Measuring unemployment: the claimant count gap

Published on Jobs, Skills and Pay

A rare good news story from the ONS, with the latest labour market statistics bucking the trend for gloomy economic data. In June to August, unemployment fell to 2.53 million and the total number of people in employment (29.59 million) reached a new high. Yet, while the number of people out of work was down by 50,000, the number of Jobseekers Allowance (JSA) claimants fell by just 12,000 [1] .  What accounts for this startling difference?

The claimant count measures the number of people in receipt of unemployment benefits, while the broader unemployment figure is based on the ILO[2]  definition of the number of people who are out of work but looking for a job. Unsurprisingly there is a gap between the two measures, with some people not qualifying for – or not choosing to claim – JSA.

The chart below sets out quarterly changes in the 12-month moving averages in the two measures, alongside a cumulative measure of the overall gap between the stock of unemployed and the claimant count. Each time the pink line sits outside the green block, the gap (and therefore the blue line) increases; where the pink line sits inside the green block, the gap shrinks.

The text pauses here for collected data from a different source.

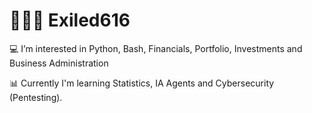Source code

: # 🐍🐍🐍 **Exiled616**

💻 I’m interested in Python, Bash, Financials, Portfolio, Investments and Business Administration

📊 Currently I'm learning Statistics, IA Agents and Cybersecurity (Pentesting).
<!--
Exiled616/Exiled616 is a ✨ special ✨ repository because its `README.md` (this file) appears on your GitHub profile.
You can click the Preview link to take a look at your changes.
--->
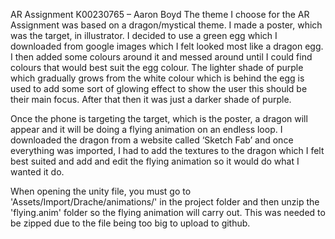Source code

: AR Assignment
K00230765 – Aaron Boyd
The theme I choose for the AR Assignment was based on a dragon/mystical theme. I made a poster, which was the target, in illustrator. 
I decided to use a green egg which I downloaded from google images which I felt looked most like a dragon egg. I then added some 
colours around it and messed around until I could find colours that would best suit the egg colour. 
The lighter shade of purple which gradually grows from the white colour which is behind the egg is used to add some sort of glowing effect 
to show the user this should be their main focus. After that then it was just a darker shade of purple.

Once the phone is targeting the target, which is the poster, a dragon will appear and it will be doing a flying animation on an 
endless loop. I downloaded the dragon from a website called ‘Sketch Fab’ and once everything was imported, 
I had to add the textures to the dragon which I felt best suited and add and edit the flying animation so it would do what I wanted it do.

When opening the unity file, you must go to 'Assets/Import/Drache/animations/' in the project folder and then unzip the 'flying.anim' folder 
so the flying animation will carry out. This was needed to be zipped due to the file being too big to upload to github.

Source:                 ONS, Labour market Statistics

We can see that, between 1971 and the mid-2000s, the claimant count tended to swing a little more wildly than the ILO figure. That is, during periods of rising unemployment (above the zero line), the number of people claiming out of work benefits increased by more than the total number of unemployed. Similarly, during periods of falling unemployment (below the zero line), the claimant count contracted more rapidly.

These trends reflect the fact that those who are unemployed during periods of economic growth are less likely to qualify for unemployment benefits [3] than are those who are unemployed during recessions: in the upswing, the out of work are more likely to be further removed from the labour market, while during the downturn a more representative cross-section of the population tends to be unemployed. Welfare reforms and tightened benefit conditions are likely to have accentuated this distinction in recent years. As such, the gap between the two counts grew ever wider from the mid-1990s onwards.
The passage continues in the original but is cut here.